Force–Displacement Control Profile

(Source: XIRO )

3. Real-Time Quality Monitoring

(1) SPC Envelope Judgment

The system automatically generates a force–displacement curve during each cycle. By referencing an SPC-based envelope range derived from qualified samples, it compares the live pressing curve in real time and triggers an alarm when deviations occur.

(2) Intelligent Defect Detection

The system defines multiple quality thresholds, including:

• Peak force deviation: ±5%

• Displacement deviation: ±0.02 mm

• Abnormal slope rate detection

When anomalies are detected, the system automatically outputs an NG signal, directing the robot to transfer the defective part to a quarantine area. Each rejected part is tagged with a unique traceability code, and the production line pauses until operator confirmation.

Typical defect patterns include:

• Overpressure damage: Steep force spike      during pressing or holding; caused by hard debris or undersized holes.
  Case: A manufacturer observed >30% peak force spikes caused by welding spatter inside holes.

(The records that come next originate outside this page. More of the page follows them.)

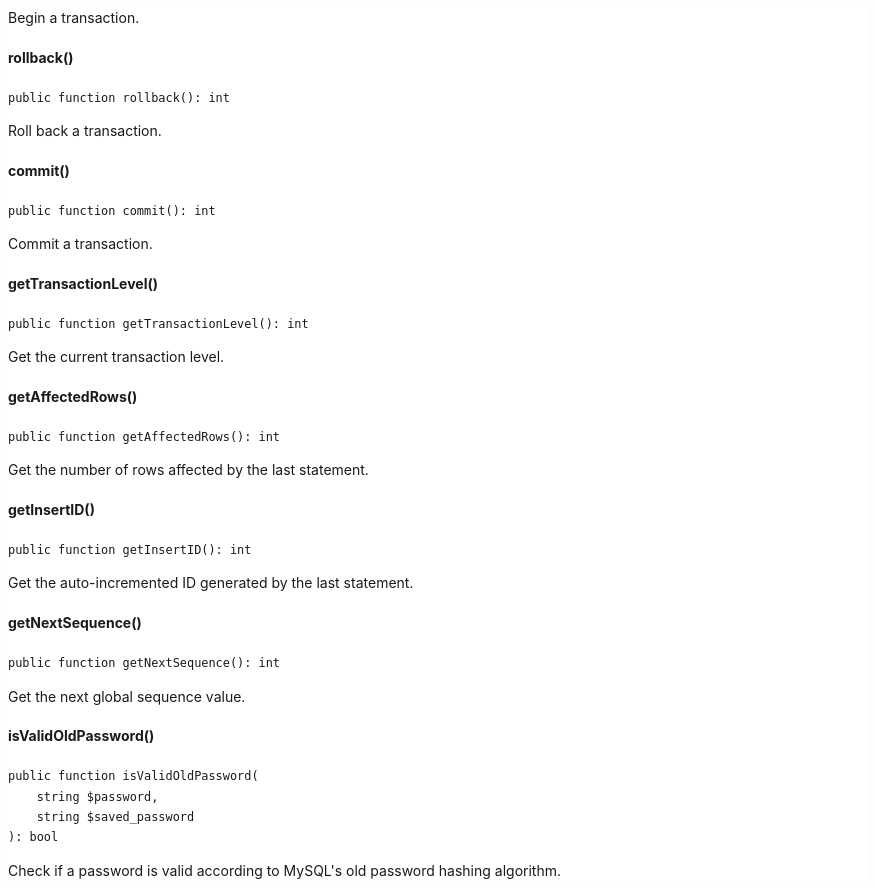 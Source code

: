 Begin a transaction.

#### rollback()

```
public function rollback(): int
```

Roll back a transaction.

#### commit()

```
public function commit(): int
```

Commit a transaction.

#### getTransactionLevel()

```
public function getTransactionLevel(): int
```

Get the current transaction level.

#### getAffectedRows()

```
public function getAffectedRows(): int
```

Get the number of rows affected by the last statement.

#### getInsertID()

```
public function getInsertID(): int
```

Get the auto-incremented ID generated by the last statement.

#### getNextSequence()

```
public function getNextSequence(): int
```

Get the next global sequence value.

#### isValidOldPassword()

```
public function isValidOldPassword(
    string $password,
    string $saved_password
): bool
```

Check if a password is valid according to MySQL's old password hashing algorithm.
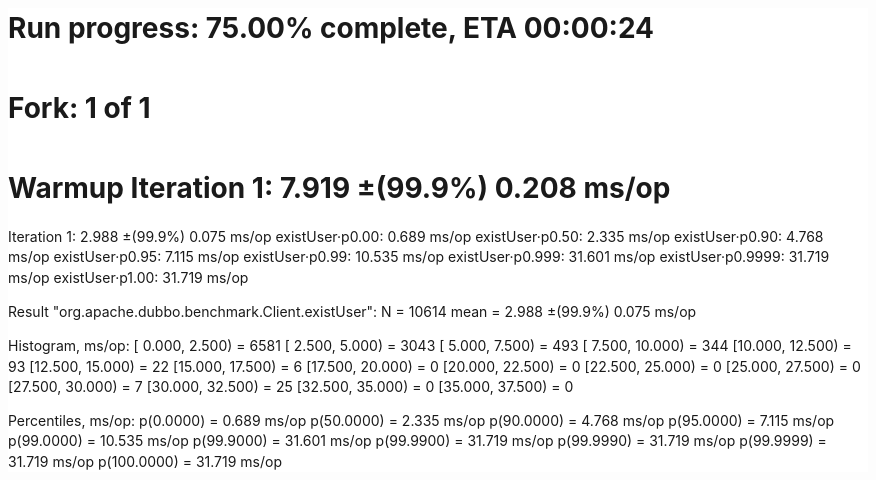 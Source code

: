 # Run progress: 75.00% complete, ETA 00:00:24
# Fork: 1 of 1
# Warmup Iteration   1: 7.919 ±(99.9%) 0.208 ms/op
Iteration   1: 2.988 ±(99.9%) 0.075 ms/op
                 existUser·p0.00:   0.689 ms/op
                 existUser·p0.50:   2.335 ms/op
                 existUser·p0.90:   4.768 ms/op
                 existUser·p0.95:   7.115 ms/op
                 existUser·p0.99:   10.535 ms/op
                 existUser·p0.999:  31.601 ms/op
                 existUser·p0.9999: 31.719 ms/op
                 existUser·p1.00:   31.719 ms/op



Result "org.apache.dubbo.benchmark.Client.existUser":
  N = 10614
  mean =      2.988 ±(99.9%) 0.075 ms/op

  Histogram, ms/op:
    [ 0.000,  2.500) = 6581 
    [ 2.500,  5.000) = 3043 
    [ 5.000,  7.500) = 493 
    [ 7.500, 10.000) = 344 
    [10.000, 12.500) = 93 
    [12.500, 15.000) = 22 
    [15.000, 17.500) = 6 
    [17.500, 20.000) = 0 
    [20.000, 22.500) = 0 
    [22.500, 25.000) = 0 
    [25.000, 27.500) = 0 
    [27.500, 30.000) = 7 
    [30.000, 32.500) = 25 
    [32.500, 35.000) = 0 
    [35.000, 37.500) = 0 

  Percentiles, ms/op:
      p(0.0000) =      0.689 ms/op
     p(50.0000) =      2.335 ms/op
     p(90.0000) =      4.768 ms/op
     p(95.0000) =      7.115 ms/op
     p(99.0000) =     10.535 ms/op
     p(99.9000) =     31.601 ms/op
     p(99.9900) =     31.719 ms/op
     p(99.9990) =     31.719 ms/op
     p(99.9999) =     31.719 ms/op
    p(100.0000) =     31.719 ms/op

• Poor fit: Abnormally low pressure plateau (<22 kN); due to undersized sleeve or oversized hole.

• Surface scratching: High-frequency low-amplitude oscillation (<0.5>10 Hz); often caused by surface roughness (Ra >1.6 μm), inadequate lubrication, or hard-particle embedding when pressing steel sleeves into aluminum frames.

4. Data Traceability and Process Optimization

The press machine integrates force sensors, displacement feedback, and full-cycle data recording, capturing complete pressure–displacement–time curves along with key parameters (peak force, final force, final displacement, cycle time, stage speeds, trigger points, etc.).

All data are uploaded automatically to the MES system, generating a unique traceability ID for every part. Engineers can review individual curves to pinpoint anomalies such as abnormal peaks or displacement deviations.

A built-in data analytics module applies trend-based optimization—if average peak force across a batch rises above tolerance, the system automatically recommends adjustments to pressing speed or lubrication parameters, achieving closed-loop process optimization.

Automotive Frame Sleeve Assembly (Source: XIRO )

Conclusion

By integrating visual guidance, adaptive alignment, servo-driven precision control, and full data traceability, XIRO’s automated servo press solution effectively resolves the long-standing challenges of positioning deviation, overpressure damage, and inconsistent assembly in traditional hydraulic pressing processes.

Verified in multiple automotive OEM production lines, this intelligent press machine has reduced rework rates to below 0.1%, increased line productivity by over 25%, and achieved 100% traceable pressing data—providing a benchmark solution for intelligent chassis assembly and high-precision automotive manufacturing.